C’è da dimenticarsene del pessimismo, leggendo Paolo Nori, capace in questo, da poco uscito, come in tutti i suoi romanzi, di raccontare le cose del quotidiano con uno stupore che fa star meglio. Produce qualcosa che non è spasso e non è divertimento, il sorriso che esce è quello che ti viene quando capisci qualcosa, qualcosa che era lì e che non avevi capito fino a un momento prima. È ciò che fa la letteratura, più vera di quello che è vero, la realtà, come direbbe lui, che non spiega, non insegna, ma ti fa accorgere di qualcosa. Che è ben diverso.

E lo fa con le parole, le parole di cui è fatta, che non sono le parole che stanno da qualche parte sopra la testa, lassù, come racconta spesso lui, quelle che bisogna obbligarsi a usare, le parole alte che si capiscono poco ma che fanno sembrare colti, intelligenti. Le parole sono quelle che si usano ogni giorno, e leggendo un libro di Nori questo succede, succede che venga voglia di prestarci attenzione alle parole.

In Undici treni ci sono due personaggi, diciamo, principali: sono Baistrocchi, che ritorna dopo Manuale pratico di giornalismo disinformato (marcos y marcos, 2016) e Stracciari. Stracciari è indimenticabile. E c’è una cosa che fa Stracciari in particolare: lui registra i silenzi. Ma non solo i silenzi, registra anche i suoni. Stracciari è uno che non ha mai detto “Amore”, “Caro”, “Tesoro” alla sua ragazza, ma si innamora con una delicatezza che commuove. Stracciari alle parole presta una certa attenzione, e pure Baistrocchi. E Baistrocchi, nel libro, si ritrova a sbobinare le registrazioni del suo, diciamo, amico: a pagina 80 e 81 trovate un lunghissimo elenco di parole.

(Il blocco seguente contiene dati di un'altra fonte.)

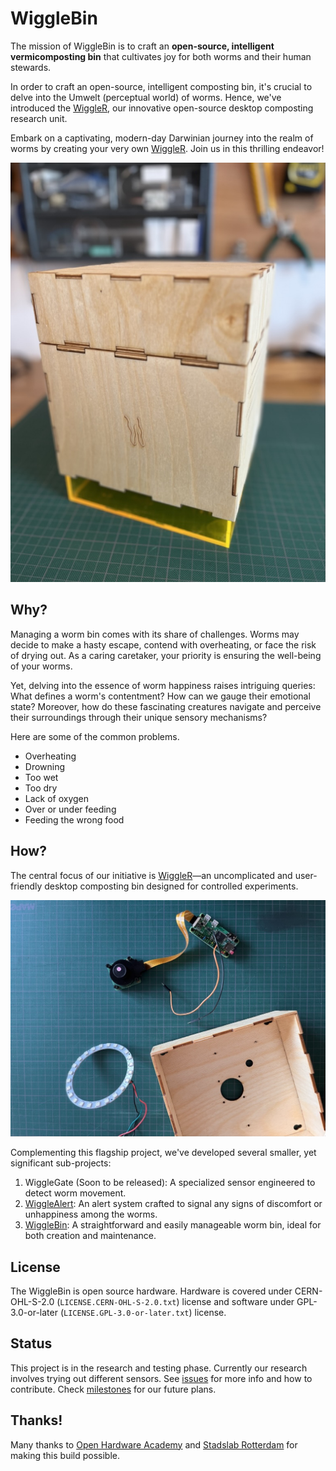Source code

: # WiggleBin

The mission of WiggleBin is to craft an **open-source, intelligent vermicomposting bin** that cultivates joy for both worms and their human stewards. 

In order to craft an open-source, intelligent composting bin, it's crucial to delve into the Umwelt (perceptual world) of worms. Hence, we've introduced the [WiggleR](./WiggleR/README.md), our innovative open-source desktop composting research unit.

Embark on a captivating, modern-day Darwinian journey into the realm of worms by creating your very own [WiggleR](./WiggleR/README.md). Join us in this thrilling endeavor!

![WiggleR - innovative open-source desktop composting research unit](WiggleR/Images/WiggleRUnit.jpeg)

## Why?

Managing a worm bin comes with its share of challenges. Worms may decide to make a hasty escape, contend with overheating, or face the risk of drying out. As a caring caretaker, your priority is ensuring the well-being of your worms. 

Yet, delving into the essence of worm happiness raises intriguing queries: What defines a worm's contentment? How can we gauge their emotional state? Moreover, how do these fascinating creatures navigate and perceive their surroundings through their unique sensory mechanisms?

 Here are some of the common problems.
- Overheating
- Drowning
- Too wet
- Too dry
- Lack of oxygen
- Over or under feeding
- Feeding the wrong food

## How?

The central focus of our initiative is [WiggleR](./WiggleR/README.md)—an uncomplicated and user-friendly desktop composting bin designed for controlled experiments.

![Image of WiggleR](./WiggleR/Images/WiggleRRaspberryAndRing.jpeg)

Complementing this flagship project, we've developed several smaller, yet significant sub-projects:

1. WiggleGate (Soon to be released): A specialized sensor engineered to detect worm movement.
2. [WiggleAlert](./WiggleAlert/README.md): An alert system crafted to signal any signs of discomfort or unhappiness among the worms.
3. [WiggleBin](./WiggleBin/README.md): A straightforward and easily manageable worm bin, ideal for both creation and maintenance.

## License

The WiggleBin is open source hardware. Hardware is covered under CERN-OHL-S-2.0 (`LICENSE.CERN-OHL-S-2.0.txt`) license and software under GPL-3.0-or-later (`LICENSE.GPL-3.0-or-later.txt`) license.

## Status

This project is in the research and testing phase. Currently our research involves trying out different sensors. See [issues](https://github.com/studiorabota/wiggle-bin/issues) for more info and how to contribute. Check [milestones](https://github.com/studiorabota/wiggle-bin/milestones) for our future plans.

## Thanks!

Many thanks to [Open Hardware Academy](https://www.openhardware.academy/01_Welcome.html) and [Stadslab Rotterdam](https://stadslabrotterdam.nl/) for making this build possible.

Sono le parole che si appiccicano alla lingua, le parole parassite. Quelle che Paolo Nori ha raccolto nel suo blog e Baistrocchi raccontandosi nei libri. Leggendo questi elenchi, succede un fatto straordinario: parlando ci si accorge che queste parole parassite in effetti non le controlliamo. Sono loro che ci parlano, non noi a dirle. Eccone alcune tratte dal blog:

se c’è un quadro, è allarmante, se c’è uno stupore, è infantile, se c’è uno sciopero, è generale, se c’è una folla, è oceanica, se c’è un lupo, è solitario, se c’è un cavallo, è di Troia, se c’è una botte, è di ferro, se c’è un terrorista, è islamico, se c’è un porto, è delle nebbie, se c’è un silenzio, è di tomba, se c’è un ombra, è di dubbio, se c’è una morsa, è del gelo, se c’è una resa, è dei conti, se c’è una verità, è sacrosanta, se c’è una salute, è di ferro, se c’è una svolta, è epocale, se c’è un genio, è incompreso, se c’è un ok, è del senato, se c’è uno sciame, è sismico, se c’è un consenso, è informato, se c’è un secolo, è scorso, se c’è una dirittura, è d’arrivo, se c’è un pallone, è gonfiato, se c’è un cervello, è in fuga, se c’è una repubblica, è Ceca, se c’è un battesimo, è del fuoco, se c’è un dispiacere, è vivo, se c’è un carattere è cubitale, se c’era un saluto, era rispettoso, se c’era un pensiero, era deferente, se c’era un momento, era difficile, se c’era una carta, era fondamentale, se c’era un consiglio, era superiore (e della magistratura), se c’era un’unità, era nazionale, se c’era una prova, era dura, se c’era un’unione, era europea, se c’eran dei diritti, eran fondamentali, se c’era un popolo, era italiano, se c’era un bene, era comune, se c’era un capo, era dello stato, se c’era un garante, era della costituzione, se c’era un arbitro, era imparziale.